UPD: and concatenate final list in order to get final xpath. don't think attributes will be a problem.
I did the exact same thing last week for processing my xml to solr compliant format.
Since you wanted a pseudo code: This is how I accomplished that.
// You can skip the reference to parent and child.
1_ Initialize a custom node object: NodeObjectVO {String nodeName, String path, List attr, NodeObjectVO parent, List child}
2_ Create an empty list
3_ Create a dom representation of xml and iterate thro the node. For each node, get the corresponding information. All the information like Node name,attribute names and value should be readily available from dom object. ( You need to check the dom NodeType, code should ignore processing instruction and plain text nodes.)

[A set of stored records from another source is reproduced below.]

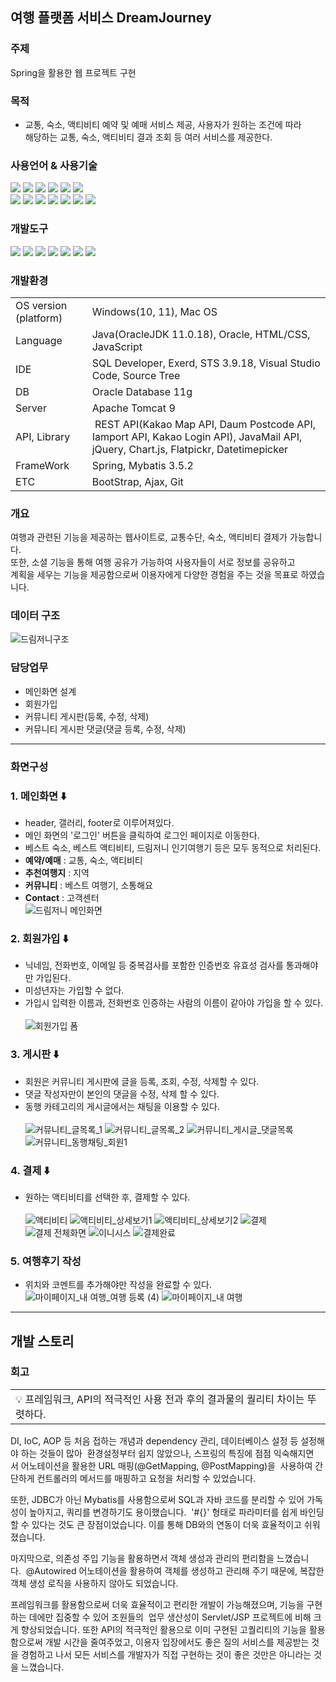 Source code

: ## 여행 플랫폼 서비스 DreamJourney
### 주제
Spring을 활용한 웹 프로젝트 구현

### 목적
- 교통, 숙소, 액티비티 예약 및 예매 서비스 제공, 사용자가 원하는 조건에 따라<br>해당하는 교통, 숙소, 액티비티 결과 조회 등 여러 서비스를 제공한다.
  
### 사용언어 & 사용기술
<img src="https://img.shields.io/badge/Java-007396?style=flat&logo=Java&logoColor=white" />  <img src="https://img.shields.io/badge/HTML5-E34F26?style=flat&logo=HTML5&logoColor=white" />  <img src="https://img.shields.io/badge/CSS3-1572B6?style=flat&logo=CSS3&logoColor=white" />  <img src="https://img.shields.io/badge/JavaScript-F7DF1E?style=flat&logo=JavaScript&logoColor=black"/>
<img src="https://img.shields.io/badge/Oracle-F80000?style=flat&logo=oracle&logoColor=white"/>  <img src="https://img.shields.io/badge/jQuery-0769AD?style=flat&logo=jquery&logoColor=white"/><br>
<img src="https://img.shields.io/badge/Bootstrap-7952B3?style=flat&logo=bootstrap&logoColor=white"/>   <img src="https://img.shields.io/badge/Chart.js-FF6384?style=flat&logo=chart.js&logoColor=white"/> <img src="https://img.shields.io/badge/Ajax-green?style=flat&logo=jquery&logoColor=white"/>  <img src="https://img.shields.io/badge/FlatPickr-blue?style=flat&logo=flatpickr&logoColor=white"/> <img src="https://img.shields.io/badge/RESTfulApi-yellow?style=flat&logo=restfulapi&logoColor=white"/> <img src="https://img.shields.io/badge/spring-green?style=flat&logo=spring&logoColor=white"/> <img src="https://img.shields.io/badge/Mybatis-black?style=flat&logo=mybatis&logoColor=white"/>

### 개발도구
<img src="https://img.shields.io/badge/Eclipse IDE-2C2255?style=flat&logo=eclipseide&logoColor=white"/>  <img src="https://img.shields.io/badge/Visual Studio Code-007ACC?style=flat&logo=visualstudiocode&logoColor=white"/>  <img src="https://img.shields.io/badge/Apache Tomcat-F8DC75?style=flat&logo=apachetomcat&logoColor=white"/>  <img src="https://img.shields.io/badge/Sourcetree-0052CC?style=flat&logo=sourcetree&logoColor=white"/> <img src="https://img.shields.io/badge/Git-orange?style=flat&logo=git&logoColor=white"/> <img src="https://img.shields.io/badge/Github-navy?style=flat&logo=github&logoColor=white"/> <img src="https://img.shields.io/badge/Exerd-red?style=flat&logo=exerd&logoColor=white"/> 

### 개발환경
<table>
  <tr>
    <td>OS version (platform)</td>
    <td>Windows(10, 11), Mac OS</td>
  </tr>
  <tr>
    <td>Language</td>
    <td>Java(OracleJDK 11.0.18), Oracle, HTML/CSS, JavaScript</td>
  </tr>
  <tr>
    <td>IDE</td>
    <td>SQL Developer, Exerd, STS 3.9.18, Visual Studio Code, Source Tree</td>
  </tr>
  <tr>
    <td>DB</td>
    <td>Oracle Database 11g</td>
  </tr>
  <tr>
    <td>Server</td>
    <td>Apache Tomcat 9</td>
  </tr>
  <tr>
    <td>API, Library</td>
    <td> REST API(Kakao Map API, Daum Postcode API, Iamport API, Kakao Login API), JavaMail API, jQuery, Chart.js, Flatpickr, Datetimepicker</td>
  </tr>
  <tr>
    <td>FrameWork</td>
    <td>Spring, Mybatis 3.5.2</td>
  </tr>
  <tr>
    <td>ETC</td>
    <td>BootStrap, Ajax, Git</td>
  </tr>
</table>

### 개요
여행과 관련된 기능을 제공하는 웹사이트로, 교통수단, 숙소, 액티비티 결제가 가능합니다.<Br>
또한, 소셜 기능을 통해 여행 공유가 가능하여 사용자들이 서로 정보를 공유하고<br>
계획을 세우는 기능을 제공함으로써 이용자에게 다양한 경험을 주는 것을 목표로 하였습니다.<br>

### 데이터 구조
![드림저니구조](https://github.com/wanjinkim/DreamJourney/assets/45139754/7b8412d4-0faa-4e67-8223-80fbdb3a804c)


### 담당업무
- 메인화면 설계
- 회원가입
- 커뮤니티 게시판(등록, 수정, 삭제)
- 커뮤니티 게시판 댓글(댓글 등록, 수정, 삭제)
---
### 화면구성
### 1. 메인화면 ⬇️
- header, 갤러리, footer로 이루어져있다.
- 메인 화면의 '로그인' 버튼을 클릭하여 로그인 페이지로 이동한다.
- 베스트 숙소, 베스트 액티비티, 드림저니 인기여행기 등은 모두 동적으로 처리된다.
- **예약/예매** : 교통, 숙소, 액티비티
- **추천여행지** : 지역
- **커뮤니티** : 베스트 여행기, 소통해요
- **Contact** : 고객센터<br>
![드림저니 메인화면](https://github.com/wanjinkim/DreamJourney/assets/45139754/dc45ddff-b0a6-4c5c-b969-d3cd8d79f5d9)

### 2. 회원가입 ⬇️
- 닉네임, 전화번호, 이메일 등 중복검사를 포함한 인증번호 유효성 검사를 통과해야만 가입된다.
- 미성년자는 가입할 수 없다.
- 가입시 입력한 이름과, 전화번호 인증하는 사람의 이름이 같아야 가입을 할 수 있다.<br><br>
![회원가입 폼](https://github.com/wanjinkim/DreamJourney/assets/45139754/681ff172-7d1c-4e9e-8a00-6c661efcf007)



### 3. 게시판 ⬇️
- 회원은 커뮤니티 게시판에 글을 등록, 조회, 수정, 삭제할 수 있다.
- 댓글 작성자만이 본인의 댓글을 수정, 삭제 할 수 있다.
- 동행 카테고리의 게시글에서는 채팅을 이용할 수 있다.<br><br>
![커뮤니티_글목록_1](https://github.com/wanjinkim/DreamJourney/assets/45139754/0883cd96-795e-4c0f-902a-2c8d47903a63)
![커뮤니티_글목록_2](https://github.com/wanjinkim/DreamJourney/assets/45139754/2cc3b2c9-f5de-465d-98e3-8e78448d5b4b)
![커뮤니티_게시글_댓글목록](https://github.com/wanjinkim/DreamJourney/assets/45139754/367b6b75-a9d0-42e9-a3d9-ea7cb3f17153)
![커뮤니티_동행채팅_회원1](https://github.com/wanjinkim/DreamJourney/assets/45139754/35191564-cc01-4e38-898c-00bd0ac0fce6)


### 4. 결제 ⬇️
- 원하는 액티비티를 선택한 후, 결제할 수 있다.<br><br>
![액티비티](https://github.com/wanjinkim/DreamJourney/assets/45139754/012c0f6a-a7ed-4e16-9e89-c7da42393339)
![액티비티_상세보기1](https://github.com/wanjinkim/DreamJourney/assets/45139754/039e35d0-80fb-4420-82e7-268ea6ad87bb)
![액티비티_상세보기2](https://github.com/wanjinkim/DreamJourney/assets/45139754/d5ce0c12-4849-46e9-92e7-2758e4a47a5f)
![결제](https://github.com/wanjinkim/DreamJourney/assets/45139754/128d0a56-53fa-4c48-af9b-d3c7303400bb)
![결제 전체화면](https://github.com/wanjinkim/DreamJourney/assets/45139754/de7c6e9a-f18d-47b2-97ca-bad025d6162e)
![이니시스](https://github.com/wanjinkim/DreamJourney/assets/45139754/8ab55a76-8df4-41bf-b36a-c0487284c290)
![결제완료](https://github.com/wanjinkim/DreamJourney/assets/45139754/57d4b6fb-215a-4972-b5c4-0b51b14b2d9e)

### 5. 여행후기 작성
- 위치와 코멘트를 추가해야만 작성을 완료할 수 있다.
![마이페이지_내 여행_여행 등록 (4)](https://github.com/wanjinkim/DreamJourney/assets/45139754/3201c57b-104b-4c38-8f1e-50146853f27e)
![마이페이지_내 여행](https://github.com/wanjinkim/DreamJourney/assets/45139754/ae7c4aad-108b-4e79-bd38-00c65cafdb4f)


---
## 개발 스토리
### 회고
<table>
    <tr>
        <td>💡 프레임워크, API의 적극적인 사용 전과 후의 결과물의 퀄리티 차이는 뚜렷하다.
</td>
    </tr>
</table>
DI, IoC, AOP 등 처음 접하는 개념과 dependency 관리, 데이터베이스 설정 등 설정해야 하는 것들이 많아 
환경설정부터 쉽지 않았으나, 스프링의 특징에 점점 익숙해지면서 어노테이션을 활용한 URL 매핑(@GetMapping, @PostMapping)을 
사용하여 간단하게 컨트롤러의 메서드를 매핑하고 요청을 처리할 수 있었습니다.

또한, JDBC가 아닌 Mybatis를 사용함으로써 SQL과 자바 코드를 분리할 수 있어 가독성이 높아지고, 쿼리를 변경하기도 용이했습니다. 
'#{}' 형태로 파라미터를 쉽게 바인딩 할 수 있다는 것도 큰 장점이었습니다. 이를 통해 DB와의 연동이 더욱 효율적이고 쉬워졌습니다.

마지막으로, 의존성 주입 기능을 활용하면서 객체 생성과 관리의 편리함을 느꼈습니다.  @Autowired 어노테이션을 활용하여
객체를 생성하고 관리해 주기 때문에, 복잡한 객체 생성 로직을 사용하지 않아도 되었습니다. 

프레임워크를 활용함으로써 더욱 효율적이고 편리한 개발이 가능해졌으며, 기능을 구현하는 데에만 집중할 수 있어 조원들의 
업무 생산성이 Servlet/JSP 프로젝트에 비해 크게 향상되었습니다. 또한 API의 적극적인 활용으로 이미 구현된 고퀄리티의 기능을
활용함으로써 개발 시간을 줄여주었고, 이용자 입장에서도 좋은 질의 서비스를 제공받는 것을 경험하고 나서
모든 서비스를 개발자가 직접 구현하는 것이 좋은 것만은 아니라는 것을 느꼈습니다.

// Code Bloat warning. 4_ The only tricky part is get path. I created an iterative utility method to get the xpath string from NodeElement. (While(node.Parent != null ) { path+=node.parent.nodeName}.
(You can also achieve this by maintaining a global path variable, that keeps track of the parent path for each iteration.)
5_ In the setter method of setAttributes (List), I will append the object's path with all the available attributes. (one path with all available attributes. Not a list of path with each possible combination of attributes. You might want to do someother way. )
6_ Add the NodeObjectVO to the list.
7_ Now we have a flat (not hierrarchial) list of custom Node Objects, that have all the information I need.
(Note: Like I mentioned, I maintain parent child relationship, you should probably skip that part. There is a possibility of code bloating, especially while getparentpath. For small xml this was not a problem, but this is a concern for large xml).